* The records *
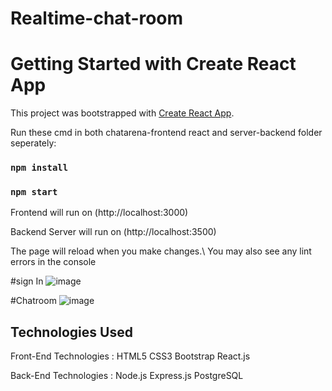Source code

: 
# Realtime-chat-room

# Getting Started with Create React App  
This project was bootstrapped with [Create React App](https://github.com/facebook/create-react-app).   

Run these cmd in both chatarena-frontend react and server-backend folder seperately:
### `npm install`
### `npm start`  

Frontend will run on (http://localhost:3000)

Backend Server will run on (http://localhost:3500)   

The page will reload when you make changes.\ 
You may also see any lint errors in the console  

#sign In 
![image](https://user-images.githubusercontent.com/106506484/193345661-922dd921-7b9f-4248-a228-42ae79b17451.png)

#Chatroom 
![image](https://user-images.githubusercontent.com/106506484/193345736-1394fe82-fca8-4df4-a909-44234977cd14.png)

Technologies Used
------------------
Front-End Technologies : 
HTML5
CSS3
Bootstrap
React.js

Back-End Technologies : 
Node.js
Express.js
PostgreSQL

* Task *
Everything from the line containing "You may also" to the last line of the material above should be printed exactly, both ends included.

* Exercise response *
You may also see any lint errors in the console  

#sign In 
![image](https://user-images.githubusercontent.com/106506484/193345661-922dd921-7b9f-4248-a228-42ae79b17451.png)

#Chatroom 
![image](https://user-images.githubusercontent.com/106506484/193345736-1394fe82-fca8-4df4-a909-44234977cd14.png)

Technologies Used
------------------
Front-End Technologies : 
HTML5
CSS3
Bootstrap
React.js

Back-End Technologies : 
Node.js
Express.js
PostgreSQL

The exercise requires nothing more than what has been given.